Par jugement statuant sur l’incident du 4 décembre 2017, le tribunal de commerce de Paris a déclaré irrecevable l’exception d’incompétence soulevée par la société ARI et rejeté la demande de la société l’Île des Médias tendant à la communication de cette offre.

Par jugement du 2 juillet 2018, statuant sur le fond, le tribunal de commerce de Paris a':

— débouté la société l’Île des Médias de l’intégralité de ses demandes';

— condamné la société l’Île des Médias à verser à la société ARI la somme de 5.000 euros au titre des dispositions de l’article 700 du code de procédure civile';

— condamné la société l’Île des Médias aux entiers dépens.

Par déclaration du 17 juillet 2018, la société l’Île des Médias a interjeté appel de ces deux jugements.

Par conclusions notifiées par le RPVA le 10 avril 2019, la société l’Île des Médias demande à la cour de':

Vu les articles 1382 et 1383 du code civil, alors en vigueur,

Vu les dispositions des articles 9,11, 74 et 133 et suivants du code de procédure civile,

Vu la sommation de communiquer demeurée du 29 avril 2017 sans effet,

— infirmer les jugements rendus par le tribunal de commerce de Paris n°2016051550 en date du 4 décembre 2017 et n°2016051550 du 2 juillet 2018 en ce qu’ils déboutent la société l’Île des Médias

de l’intégralité de ses demandes, condamne la société l’Île des Médias aux dépens ainsi qu’à payer à la société ARI la somme de 5.000 euros au titre des dispositions de l’article 700 du code de procédure civile, déboute les parties de leurs demandes autres, plus amples ou contraires ;

Statuant à nouveau,

— enjoindre à la société ARI de communiquer :

'le document de présentation décrivant de manière libre les solutions proposées visée à l’article 2.3.1 point 1 « Constitution de l’offre technique » du cahier des charges, communiquée par la société ARI et constituant son offre en réponse à l’appel d’offre en question ;

'la grille de réponse reprenant toute exigence exprimée par le cahier des charges du marché n°2015/S 142-262881 du 25 juillet 2015 « Mobiliers d’information interactifs et statiques pour les gares » passé par la société SNCF Mobilités ' Direction des achats groupes et visée à l’article 2.3.1 point 2 « Constitution de l’offre technique » du cahier des charges, communiquée par la société ARI et constituant son offre en réponse à l’appel d’offre en question ;

'les mails échangés entre la société ARI et son sous-traitant lors de la finalisation de l’offre de la société ARI.

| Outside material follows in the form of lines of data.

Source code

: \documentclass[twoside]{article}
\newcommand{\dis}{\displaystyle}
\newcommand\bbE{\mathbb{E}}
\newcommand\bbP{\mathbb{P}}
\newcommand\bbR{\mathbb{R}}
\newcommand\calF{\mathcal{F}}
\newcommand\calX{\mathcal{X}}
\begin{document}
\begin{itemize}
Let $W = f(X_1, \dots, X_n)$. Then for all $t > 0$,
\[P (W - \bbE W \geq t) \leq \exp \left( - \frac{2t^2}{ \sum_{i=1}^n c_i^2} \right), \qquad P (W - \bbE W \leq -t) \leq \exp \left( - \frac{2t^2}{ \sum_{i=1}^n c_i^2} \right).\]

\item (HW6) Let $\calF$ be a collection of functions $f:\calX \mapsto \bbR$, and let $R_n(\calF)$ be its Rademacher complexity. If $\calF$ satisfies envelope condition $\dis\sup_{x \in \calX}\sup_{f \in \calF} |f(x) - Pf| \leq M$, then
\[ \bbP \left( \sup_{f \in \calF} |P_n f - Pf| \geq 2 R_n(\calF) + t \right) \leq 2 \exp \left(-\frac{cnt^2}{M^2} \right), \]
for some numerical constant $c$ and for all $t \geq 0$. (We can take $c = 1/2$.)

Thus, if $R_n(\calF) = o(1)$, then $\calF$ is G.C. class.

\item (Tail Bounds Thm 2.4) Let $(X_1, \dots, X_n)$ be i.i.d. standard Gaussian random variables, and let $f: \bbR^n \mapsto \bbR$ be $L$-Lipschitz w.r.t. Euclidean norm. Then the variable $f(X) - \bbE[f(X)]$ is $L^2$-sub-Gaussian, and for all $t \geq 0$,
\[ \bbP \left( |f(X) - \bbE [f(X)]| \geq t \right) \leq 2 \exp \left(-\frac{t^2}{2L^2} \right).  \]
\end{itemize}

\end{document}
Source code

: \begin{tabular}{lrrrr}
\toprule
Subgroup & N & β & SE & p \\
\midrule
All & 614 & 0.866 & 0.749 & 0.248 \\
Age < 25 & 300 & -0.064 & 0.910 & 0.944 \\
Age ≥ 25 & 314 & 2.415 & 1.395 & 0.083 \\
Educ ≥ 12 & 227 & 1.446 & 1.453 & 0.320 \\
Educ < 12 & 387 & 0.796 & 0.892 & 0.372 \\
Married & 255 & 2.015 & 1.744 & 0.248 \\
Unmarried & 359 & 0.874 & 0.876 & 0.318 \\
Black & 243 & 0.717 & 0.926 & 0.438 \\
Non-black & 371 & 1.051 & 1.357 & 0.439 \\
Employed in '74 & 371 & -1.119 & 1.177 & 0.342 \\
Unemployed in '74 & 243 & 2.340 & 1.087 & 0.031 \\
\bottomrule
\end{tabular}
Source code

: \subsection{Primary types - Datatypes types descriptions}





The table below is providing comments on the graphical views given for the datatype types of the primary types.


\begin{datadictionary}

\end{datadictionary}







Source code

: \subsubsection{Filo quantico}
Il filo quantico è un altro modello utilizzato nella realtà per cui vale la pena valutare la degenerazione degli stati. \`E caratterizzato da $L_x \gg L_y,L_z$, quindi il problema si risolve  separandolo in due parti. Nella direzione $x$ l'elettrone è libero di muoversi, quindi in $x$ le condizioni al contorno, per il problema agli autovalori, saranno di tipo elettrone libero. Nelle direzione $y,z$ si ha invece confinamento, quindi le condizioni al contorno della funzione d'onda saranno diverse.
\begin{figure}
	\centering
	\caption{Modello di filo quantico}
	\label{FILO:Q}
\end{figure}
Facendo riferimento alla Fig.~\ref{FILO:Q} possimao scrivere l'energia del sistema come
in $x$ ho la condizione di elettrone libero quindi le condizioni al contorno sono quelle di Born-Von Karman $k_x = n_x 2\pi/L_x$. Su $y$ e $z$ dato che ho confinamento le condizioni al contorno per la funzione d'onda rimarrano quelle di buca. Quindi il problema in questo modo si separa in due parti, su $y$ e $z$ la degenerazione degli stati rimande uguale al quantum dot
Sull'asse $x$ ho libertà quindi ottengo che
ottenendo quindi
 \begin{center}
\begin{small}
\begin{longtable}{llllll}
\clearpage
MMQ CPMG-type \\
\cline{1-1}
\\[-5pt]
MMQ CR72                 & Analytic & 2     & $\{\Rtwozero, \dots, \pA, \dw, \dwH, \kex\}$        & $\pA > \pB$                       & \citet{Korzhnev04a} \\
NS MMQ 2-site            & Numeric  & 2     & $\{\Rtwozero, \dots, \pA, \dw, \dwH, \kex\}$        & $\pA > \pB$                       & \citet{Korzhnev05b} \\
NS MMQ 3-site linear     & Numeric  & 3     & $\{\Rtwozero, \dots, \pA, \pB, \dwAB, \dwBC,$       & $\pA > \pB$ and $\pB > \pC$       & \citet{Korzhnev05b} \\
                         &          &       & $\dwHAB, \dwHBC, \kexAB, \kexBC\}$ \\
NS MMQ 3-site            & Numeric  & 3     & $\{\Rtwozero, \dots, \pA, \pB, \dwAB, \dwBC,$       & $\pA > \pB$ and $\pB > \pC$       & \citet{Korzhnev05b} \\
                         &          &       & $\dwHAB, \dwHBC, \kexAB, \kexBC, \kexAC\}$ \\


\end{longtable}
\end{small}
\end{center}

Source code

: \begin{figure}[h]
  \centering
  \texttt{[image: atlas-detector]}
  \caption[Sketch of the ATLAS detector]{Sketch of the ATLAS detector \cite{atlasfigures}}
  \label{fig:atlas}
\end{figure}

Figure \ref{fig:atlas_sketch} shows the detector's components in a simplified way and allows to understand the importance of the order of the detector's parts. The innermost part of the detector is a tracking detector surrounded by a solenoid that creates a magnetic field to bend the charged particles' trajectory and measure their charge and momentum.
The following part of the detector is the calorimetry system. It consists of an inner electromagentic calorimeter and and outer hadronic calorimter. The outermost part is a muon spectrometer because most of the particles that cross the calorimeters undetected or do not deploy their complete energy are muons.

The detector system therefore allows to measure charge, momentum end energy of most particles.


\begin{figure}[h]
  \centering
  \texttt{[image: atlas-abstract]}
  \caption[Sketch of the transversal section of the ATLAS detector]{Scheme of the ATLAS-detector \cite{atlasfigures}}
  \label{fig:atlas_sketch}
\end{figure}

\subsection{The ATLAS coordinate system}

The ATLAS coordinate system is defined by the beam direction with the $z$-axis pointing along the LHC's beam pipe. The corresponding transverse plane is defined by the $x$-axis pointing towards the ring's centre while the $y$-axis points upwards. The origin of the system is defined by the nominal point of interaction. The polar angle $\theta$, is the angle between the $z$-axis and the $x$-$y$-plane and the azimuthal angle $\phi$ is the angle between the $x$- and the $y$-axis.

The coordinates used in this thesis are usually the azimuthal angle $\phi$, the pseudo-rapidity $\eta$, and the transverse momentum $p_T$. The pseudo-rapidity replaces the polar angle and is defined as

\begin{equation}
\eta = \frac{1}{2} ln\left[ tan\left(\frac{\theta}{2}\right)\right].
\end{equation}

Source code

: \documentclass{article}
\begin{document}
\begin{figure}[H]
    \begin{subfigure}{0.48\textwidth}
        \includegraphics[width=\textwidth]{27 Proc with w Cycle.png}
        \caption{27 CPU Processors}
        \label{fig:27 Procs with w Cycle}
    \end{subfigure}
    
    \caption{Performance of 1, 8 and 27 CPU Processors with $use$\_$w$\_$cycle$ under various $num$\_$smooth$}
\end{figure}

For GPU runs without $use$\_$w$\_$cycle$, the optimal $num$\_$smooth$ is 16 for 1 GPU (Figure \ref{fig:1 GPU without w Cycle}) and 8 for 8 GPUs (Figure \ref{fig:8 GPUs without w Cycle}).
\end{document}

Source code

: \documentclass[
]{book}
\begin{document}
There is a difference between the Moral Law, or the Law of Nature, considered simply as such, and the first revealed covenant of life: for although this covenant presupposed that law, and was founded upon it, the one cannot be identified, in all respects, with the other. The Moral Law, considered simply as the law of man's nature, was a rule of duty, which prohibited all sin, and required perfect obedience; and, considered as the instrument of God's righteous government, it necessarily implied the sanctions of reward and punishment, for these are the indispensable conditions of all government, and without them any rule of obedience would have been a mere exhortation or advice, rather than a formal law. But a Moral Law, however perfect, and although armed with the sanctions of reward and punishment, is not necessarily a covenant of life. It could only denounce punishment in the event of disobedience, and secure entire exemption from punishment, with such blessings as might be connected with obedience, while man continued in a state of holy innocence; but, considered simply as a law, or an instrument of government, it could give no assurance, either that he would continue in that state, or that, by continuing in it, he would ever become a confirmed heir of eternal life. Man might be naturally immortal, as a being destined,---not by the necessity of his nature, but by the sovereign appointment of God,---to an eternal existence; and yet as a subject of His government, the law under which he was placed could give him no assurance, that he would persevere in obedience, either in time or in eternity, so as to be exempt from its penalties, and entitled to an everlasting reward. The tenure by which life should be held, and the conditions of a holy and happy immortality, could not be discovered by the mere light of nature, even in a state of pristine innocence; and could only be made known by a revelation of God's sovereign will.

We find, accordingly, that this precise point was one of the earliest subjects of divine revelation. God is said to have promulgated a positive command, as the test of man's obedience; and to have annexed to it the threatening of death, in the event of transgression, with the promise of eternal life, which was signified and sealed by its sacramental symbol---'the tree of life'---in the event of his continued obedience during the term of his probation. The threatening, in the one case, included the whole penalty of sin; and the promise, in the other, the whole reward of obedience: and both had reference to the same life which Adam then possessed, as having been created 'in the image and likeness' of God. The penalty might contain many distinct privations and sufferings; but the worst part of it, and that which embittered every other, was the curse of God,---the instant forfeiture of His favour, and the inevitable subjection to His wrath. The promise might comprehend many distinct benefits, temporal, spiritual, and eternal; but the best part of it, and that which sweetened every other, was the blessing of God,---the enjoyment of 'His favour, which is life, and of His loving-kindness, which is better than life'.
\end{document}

Et ce, sous astreinte de 200 euros par jour de retard à compter du prononcé de l’arrêt à intervenir ;

— juger que la société ARI s’est rendue coupable envers la société l’Île des Médias d’actes constitutifs de rupture abusive de pourparlers et d’actes de concurrence déloyale,

— condamner la société ARI à payer à la société l’Île des Médias les sommes de :

'39.500 euros majorés des intérêts au taux légal à compter du 12 juillet 2016 avec capitalisation au titre du préjudice financier subi du fait de la rupture abusive de pourparlers,

'2.492.623 euros HT au titre de la perte de chiffre d’affaires durant trois années ou 1.108.180,35 euros au titre de la perte de la marge brute subie du fait de la concurrence déloyale majorés des intérêts au taux légal à compter du 12 juillet 2016 avec capitalisation,

'150.000,00 euros au titre de l’indemnisation du trouble commercial subi.

— ordonner la publication de la décision à intervenir dans le journal Les Échos et sur le site Internet http://www.clubdigitalmedia.fr dans le délai de 15 jours du prononcé de la décision à intervenir,

— débouter la société ARI de toutes ses demandes, fins et conclusions,

— condamner la société ARI au paiement de la somme de 10.000,00 euros au titre de l’article 700 du code de procédure civile ainsi qu’aux dépens de la première instance et de la procédure d’appel sur le fondement de l’article 699 du code de procédure civile dont distraction au profit de SCP Grappotte Benetreau ;

Par conclusions notifiées par le RPVA le 11 janvier 2019, la société ARI demande à la cour de':

Vu l’article 1382 ancien du code civil,

— confirmer en toutes ses dispositions le jugement rendu par le tribunal de commerce de Paris le 4 décembre 2017, rejetant en conséquence la demande de production forcée de pièces formée par la société l’Île des Médias,

— confirmer en toutes ses dispositions le jugement rendu par le tribunal de commerce de Paris en date du 2 juillet 2017, jugeant en cela :

'qu’il n’existait aucun pourparlers entre les sociétés ARI et l’Île des Médias ; toute négociation étant exclue par la volonté de cette dernière,

'que, subsidiairement, aucune exclusivité de négociation n’avait été demandée par la société l’Île des Médias ou accordée par la société ARI,

'que plus subsidiairement, la société ARI n’a commis aucune rupture fautive de pourparlers ni aucune faute en ne retenant pas l’offre de la société l’Île des Médias,

'que la société ARI n’a commis aucun acte de concurrence déloyale,

Subsidiairement,

— dire et juger que la société l’Île des Médias ne justifie pas du montant de ses demandes et l’en débouter,

— débouter également la société l’Île des Médias de sa demande de publication de l’arrêt à intervenir,

— condamner la société l’Île des Médias à verser à la société ARI la somme de 20.000 euros sur le fondement de l’article 700 du code de procédure civile.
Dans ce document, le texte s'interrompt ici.